By space shuttle standards, this mission, STS-87, was pretty routine, devoted to microgravity science, satellite-based studies of the sun, plus a spacewalk to prepare for the upcoming assembly of the International Space Station. And, for the sixth time that year, the shuttle launch actually took place on the day scheduled many months earlier.

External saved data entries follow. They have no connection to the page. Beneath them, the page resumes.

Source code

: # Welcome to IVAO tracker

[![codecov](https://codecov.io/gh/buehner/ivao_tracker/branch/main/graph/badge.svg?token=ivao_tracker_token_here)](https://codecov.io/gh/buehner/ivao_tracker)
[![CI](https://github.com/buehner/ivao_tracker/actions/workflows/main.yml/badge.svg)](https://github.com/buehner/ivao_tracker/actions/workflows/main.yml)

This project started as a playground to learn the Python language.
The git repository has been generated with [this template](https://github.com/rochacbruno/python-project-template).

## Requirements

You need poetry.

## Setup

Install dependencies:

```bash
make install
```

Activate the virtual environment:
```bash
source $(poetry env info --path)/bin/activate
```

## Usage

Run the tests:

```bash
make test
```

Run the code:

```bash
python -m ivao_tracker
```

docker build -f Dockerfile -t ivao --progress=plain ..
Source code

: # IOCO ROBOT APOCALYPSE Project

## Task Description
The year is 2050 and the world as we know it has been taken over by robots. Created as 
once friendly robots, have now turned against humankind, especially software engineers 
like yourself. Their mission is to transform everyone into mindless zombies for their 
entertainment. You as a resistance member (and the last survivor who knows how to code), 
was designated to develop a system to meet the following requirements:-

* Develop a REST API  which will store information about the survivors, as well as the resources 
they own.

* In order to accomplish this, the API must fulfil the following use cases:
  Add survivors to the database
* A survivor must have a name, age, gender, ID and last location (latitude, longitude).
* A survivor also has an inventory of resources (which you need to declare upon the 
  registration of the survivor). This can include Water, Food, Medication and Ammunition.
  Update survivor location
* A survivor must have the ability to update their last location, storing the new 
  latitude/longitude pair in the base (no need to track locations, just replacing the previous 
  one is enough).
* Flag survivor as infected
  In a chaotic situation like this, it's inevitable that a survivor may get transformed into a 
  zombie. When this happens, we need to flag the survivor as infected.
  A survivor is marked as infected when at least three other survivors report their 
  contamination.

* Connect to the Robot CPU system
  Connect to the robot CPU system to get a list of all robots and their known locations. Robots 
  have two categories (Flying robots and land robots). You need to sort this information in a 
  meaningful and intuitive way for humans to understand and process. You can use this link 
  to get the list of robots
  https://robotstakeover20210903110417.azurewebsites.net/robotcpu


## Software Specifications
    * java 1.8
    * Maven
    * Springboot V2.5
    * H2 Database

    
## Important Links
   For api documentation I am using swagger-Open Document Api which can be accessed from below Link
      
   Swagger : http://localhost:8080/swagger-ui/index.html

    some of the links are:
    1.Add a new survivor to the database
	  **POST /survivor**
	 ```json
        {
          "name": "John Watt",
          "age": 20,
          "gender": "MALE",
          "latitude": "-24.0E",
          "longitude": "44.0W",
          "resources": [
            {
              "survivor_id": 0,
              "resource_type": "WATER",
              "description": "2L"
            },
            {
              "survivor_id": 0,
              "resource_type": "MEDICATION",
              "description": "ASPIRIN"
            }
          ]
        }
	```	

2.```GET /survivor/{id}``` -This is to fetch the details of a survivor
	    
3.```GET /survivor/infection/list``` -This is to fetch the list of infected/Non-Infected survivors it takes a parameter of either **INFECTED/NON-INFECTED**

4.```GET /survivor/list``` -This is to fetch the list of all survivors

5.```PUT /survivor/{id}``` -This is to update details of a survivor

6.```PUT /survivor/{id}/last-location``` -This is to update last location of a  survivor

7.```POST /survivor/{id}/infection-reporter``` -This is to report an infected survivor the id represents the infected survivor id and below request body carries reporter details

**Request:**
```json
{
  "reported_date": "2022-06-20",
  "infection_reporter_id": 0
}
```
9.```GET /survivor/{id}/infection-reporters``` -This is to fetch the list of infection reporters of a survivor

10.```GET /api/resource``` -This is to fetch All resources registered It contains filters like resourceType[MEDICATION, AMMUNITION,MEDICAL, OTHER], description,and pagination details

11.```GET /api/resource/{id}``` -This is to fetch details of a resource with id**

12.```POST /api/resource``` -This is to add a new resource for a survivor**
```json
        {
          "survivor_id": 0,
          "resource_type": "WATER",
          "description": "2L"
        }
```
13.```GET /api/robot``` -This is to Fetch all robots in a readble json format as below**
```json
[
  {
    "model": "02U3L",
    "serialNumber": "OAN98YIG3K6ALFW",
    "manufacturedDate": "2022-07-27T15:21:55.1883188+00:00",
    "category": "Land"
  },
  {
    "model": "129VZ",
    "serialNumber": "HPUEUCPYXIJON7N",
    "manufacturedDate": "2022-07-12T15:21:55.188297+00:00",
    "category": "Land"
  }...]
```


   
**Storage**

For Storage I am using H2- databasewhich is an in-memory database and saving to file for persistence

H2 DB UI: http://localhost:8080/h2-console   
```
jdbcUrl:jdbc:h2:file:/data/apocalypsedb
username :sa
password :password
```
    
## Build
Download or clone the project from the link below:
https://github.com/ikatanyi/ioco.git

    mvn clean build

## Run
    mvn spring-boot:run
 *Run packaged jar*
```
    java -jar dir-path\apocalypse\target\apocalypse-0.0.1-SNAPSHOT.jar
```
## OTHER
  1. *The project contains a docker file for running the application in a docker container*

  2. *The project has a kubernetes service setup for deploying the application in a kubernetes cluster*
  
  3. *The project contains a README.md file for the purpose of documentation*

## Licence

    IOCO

Along with a large crowd from all over the world, we watched the silhouette of the shuttle through binoculars for several hours that day, from our perch on a raised earth platform three miles south of the launch pad. The tension was palpable until, at 1.46 p.m., we saw a great flash as the the twin solid rocket boosters, which provided five-sixths of the liftoff thrust, ignite. I couldn’t quite believe the acceleration—working up to over two g’s—as the shuttle shot up like a bullet. Fifteen seconds after the launch, the sound of the roar hit us like a huge wave, overpowering everything and everyone. It was magnificent.
Four launches later, on February 1, 2003, Columbia disintegrated during reentry, killing all seven crew members.